(Beginning of TASK INPUTS)

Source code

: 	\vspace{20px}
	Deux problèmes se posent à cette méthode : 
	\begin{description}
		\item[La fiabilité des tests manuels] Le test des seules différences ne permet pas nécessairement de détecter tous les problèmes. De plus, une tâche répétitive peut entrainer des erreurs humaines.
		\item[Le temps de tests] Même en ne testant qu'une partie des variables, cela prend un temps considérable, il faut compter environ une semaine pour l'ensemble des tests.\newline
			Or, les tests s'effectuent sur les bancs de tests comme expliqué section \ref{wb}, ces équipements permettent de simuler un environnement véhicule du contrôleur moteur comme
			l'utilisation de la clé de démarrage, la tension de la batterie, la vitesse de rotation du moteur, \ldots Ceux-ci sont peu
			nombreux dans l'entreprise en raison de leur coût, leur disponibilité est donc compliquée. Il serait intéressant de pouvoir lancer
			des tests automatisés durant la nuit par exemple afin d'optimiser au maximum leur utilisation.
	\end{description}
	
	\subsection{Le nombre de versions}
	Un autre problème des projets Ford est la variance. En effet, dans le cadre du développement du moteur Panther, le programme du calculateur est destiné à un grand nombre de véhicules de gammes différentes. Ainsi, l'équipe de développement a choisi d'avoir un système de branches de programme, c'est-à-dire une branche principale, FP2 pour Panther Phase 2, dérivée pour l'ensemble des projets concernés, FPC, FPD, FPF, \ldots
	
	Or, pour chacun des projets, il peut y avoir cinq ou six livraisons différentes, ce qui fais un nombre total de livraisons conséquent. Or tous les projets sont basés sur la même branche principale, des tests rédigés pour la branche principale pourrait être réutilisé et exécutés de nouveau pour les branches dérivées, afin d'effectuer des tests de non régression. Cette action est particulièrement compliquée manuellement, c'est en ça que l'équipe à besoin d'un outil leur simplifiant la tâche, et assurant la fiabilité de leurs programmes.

(End of TASK INPUTS)

GOAL OF THE EXERCISE: Whenever a line above includes the string "description", copy it.

ANSWER SPACE:
	\begin{description}
	\end{description}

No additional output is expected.